A reader-favorite recipe, this vegan key lime pie is grain-free, paleo-friendly, and refined sugar-free. The creamy filling bursts with the flavors of bright citrus and luscious coconut all wrapped up in a cinnamon-kissed crust.
This no-bake key lime pie recipe comes together entirely in a blender in 30 minutes of active time, no baking required. But be sure to give yourself an hour to soak the cashews beforehand and the pie a few hours to set before you plan to serve it.
Of all pie recipes, key lime pie is divine any time of year, but I especially appreciate it during winter and early spring, when I'm craving fruit desserts but there's still not much in season in California. Enter this vegan lime pie, with its bright hue and sunny taste chasing away the dregs of winter. Macadamia nuts, cashews, and coconut all whisper of tropical vacations and sunny beaches.
After I shared this no-bake lemon tart and gluten-free lime curd tart several years ago, I immediately started plotting a mash-up of the two. It was worth the wait! So today I present to you this vegan key lime pie recipe accented with a toasted coconut crust, a coconut-cashew key lime filling, and a coconut yogurt topping. It's tangy, creamy, bright, and so satisfying.
I love easy no-bake dessert recipes like this lime pie (and this paleo chocolate pudding, and these no-bake hazelnut brownies – yummm). They come together quickly with whole foods ingredients and can please a number of dietary preferences. But they still taste like a treat because they're rich, decadent, and balanced.
Here's what one satisfied reader had to say about this pie:
5-Star Reader Review
“My son requested this when he arrived home for the holidays. I've made it many times and it never disappoints. So good, so creamy and just the right amount of tartness.”—Kathleen
Vegan Key Lime Pie Ingredients & Substitution Suggestions
No-Bake Coconut-Macadamia Crust
I make this pie with a nut crust to keep it simple, vegan, and paleo. For a more traditional key lime pie, use my homemade gluten-free graham cracker crust. My almond flour tart crust recipe would also work.
- Pecans, macadamia nuts, and toasted coconut form the base of the crust. But you can use any nuts you like: cashews, pistachios, almonds, brazil nuts, or anything else you have on hand. I left the nuts raw for a more neutral flavor, but you can use toasted nuts if you prefer. I do like the caramel notes toasted coconut lends the crust.

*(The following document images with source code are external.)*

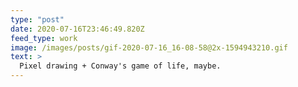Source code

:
 ```yaml
---
type: "post"
date: 2020-07-16T23:46:49.820Z
feed_type: work
image: /images/posts/gif-2020-07-16_16-08-58@2x-1594943210.gif
text: >
  Pixel drawing + Conway's game of life, maybe.
---
```

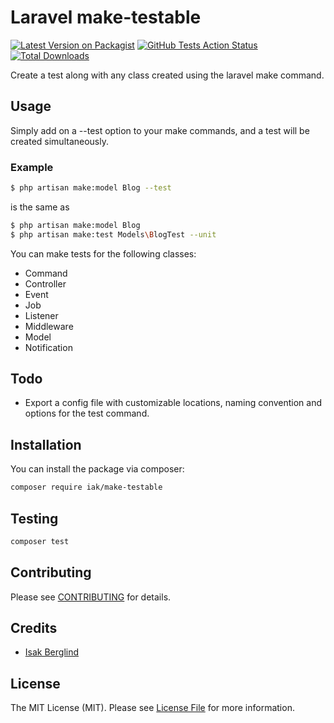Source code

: # Laravel make-testable

[![Latest Version on Packagist](https://img.shields.io/packagist/v/iak/make-testable.svg?style=flat-square)](https://packagist.org/packages/iak/make-testable)
[![GitHub Tests Action Status](https://img.shields.io/github/workflow/status/iak/make-testable/Tests?label=tests)](https://github.com/iak/make-testable/actions?query=workflow%3Arun-tests+branch%3Amaster)
[![Total Downloads](https://img.shields.io/packagist/dt/iak/make-testable.svg?style=flat-square)](https://packagist.org/packages/iak/make-testable)

Create a test along with any class created using the laravel make command.

## Usage

Simply add on a --test option to your make commands, and a test will be created simultaneously.

### Example

```bash
$ php artisan make:model Blog --test
```

is the same as

```bash
$ php artisan make:model Blog
$ php artisan make:test Models\BlogTest --unit
```

You can make tests for the following classes:

* Command
* Controller
* Event
* Job
* Listener
* Middleware
* Model
* Notification

## Todo

* Export a config file with customizable locations, naming convention and options for the test command.

## Installation

You can install the package via composer:

```bash
composer require iak/make-testable
```

## Testing

``` bash
composer test
```

## Contributing

Please see [CONTRIBUTING](.github/CONTRIBUTING.md) for details.

## Credits

- [Isak Berglind](https://github.com/iaK)

## License

The MIT License (MIT). Please see [License File](LICENSE.md) for more information.
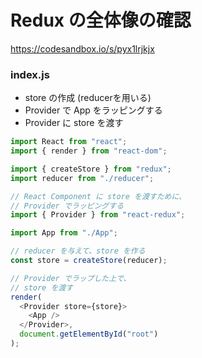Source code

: # Redux の全体像の確認

https://codesandbox.io/s/pyx1lrjkjx

### index.js

- store の作成 (reducerを用いる)
- Provider で App をラッピングする
- Provider に store を渡す


```js
import React from "react";
import { render } from "react-dom";

import { createStore } from "redux";
import reducer from "./reducer";

// React Component に store を渡すために、
// Provider でラッピングする
import { Provider } from "react-redux";

import App from "./App";

// reducer を与えて、store を作る
const store = createStore(reducer);

// Provider でラップした上で、
// store を渡す
render(
  <Provider store={store}>
    <App />
  </Provider>,
  document.getElementById("root")
);

```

- Maple syrup holds the crust together. You could use another liquid sweetener, such as honey, agave, or date syrup.
- Vanilla, cinnamon, and salt add addictive flavor and a graham cracker vibe. I struggled to not eat all the crust straight from the food processor because it tastes like the most divine macaroons ever.
"Key" Lime Pie Filling
- As I explain below, I use regular limes here, which are easier to find than key limes. Look for limes that have thin, shiny skin and are more yellow than green – the cue for ripe limes with copious juice. That said, you could make this pie with any citrus fruits. I'm currently dreaming of a tangerine vanilla version! Zest the limes first with a microplane, then juice them.
- Soaked cashews add body. You can either soak the cashews in cool water for 4-8 hours, or do a quick soak with boiling water for 1-2 hours. I wouldn't recommend subbing a different nut for the cashews, as cashews have a uniquely silky texture and neutral flavor when pureed. But you could use an equal amount of raw cashew butter by weight.

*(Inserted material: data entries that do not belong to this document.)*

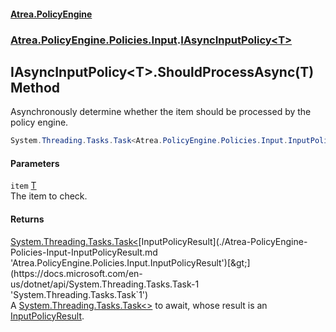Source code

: #### [Atrea.PolicyEngine](./index.md 'index')
### [Atrea.PolicyEngine.Policies.Input](./Atrea-PolicyEngine-Policies-Input.md 'Atrea.PolicyEngine.Policies.Input').[IAsyncInputPolicy&lt;T&gt;](./Atrea-PolicyEngine-Policies-Input-IAsyncInputPolicy-T-.md 'Atrea.PolicyEngine.Policies.Input.IAsyncInputPolicy&lt;T&gt;')
## IAsyncInputPolicy&lt;T&gt;.ShouldProcessAsync(T) Method
Asynchronously determine whether the item should be processed by the policy engine.  
```csharp
System.Threading.Tasks.Task<Atrea.PolicyEngine.Policies.Input.InputPolicyResult> ShouldProcessAsync(T item);
```
#### Parameters
<a name='Atrea-PolicyEngine-Policies-Input-IAsyncInputPolicy-T--ShouldProcessAsync(T)-item'></a>
`item` [T](./Atrea-PolicyEngine-Policies-Input-IAsyncInputPolicy-T-.md#Atrea-PolicyEngine-Policies-Input-IAsyncInputPolicy-T--T 'Atrea.PolicyEngine.Policies.Input.IAsyncInputPolicy&lt;T&gt;.T')  
The item to check.  
  
#### Returns
[System.Threading.Tasks.Task&lt;](https://docs.microsoft.com/en-us/dotnet/api/System.Threading.Tasks.Task-1 'System.Threading.Tasks.Task`1')[InputPolicyResult](./Atrea-PolicyEngine-Policies-Input-InputPolicyResult.md 'Atrea.PolicyEngine.Policies.Input.InputPolicyResult')[&gt;](https://docs.microsoft.com/en-us/dotnet/api/System.Threading.Tasks.Task-1 'System.Threading.Tasks.Task`1')  
A [System.Threading.Tasks.Task&lt;&gt;](https://docs.microsoft.com/en-us/dotnet/api/System.Threading.Tasks.Task-1 'System.Threading.Tasks.Task`1') to await, whose result is an [InputPolicyResult](./Atrea-PolicyEngine-Policies-Input-InputPolicyResult.md 'Atrea.PolicyEngine.Policies.Input.InputPolicyResult').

- Maple syrup adds sweetness. I prefer a lighter maple syrup for a more neutral flavor. Or try another liquid sweetener such as agave or honey. Both are sweeter than maple, so start with half the amount and add more to your taste.
- Coconut water (or water) adds moisture. I love the depth of flavor and natural sweetness that coconut water adds here. But if you don't have any on hand, use regular water (preferably filtered) and add a little more sweetener to your taste.
- Vanilla and salt sharpen the flavors.
- Coconut oil sets the filling as it hardens in the fridge. I like the flavor of raw extra-virgin coconut oil, but you could use refined coconut oil if you want less coconut flavor. Or you could try palm oil; just make sure it isn't red or it will turn the filling brown. I add just enough coconut oil to give a soft set to the filling, which continues to firm after a day or two in the fridge. If you want it to firm up more quickly, add 2 more tablespoons of coconut oil to the filling.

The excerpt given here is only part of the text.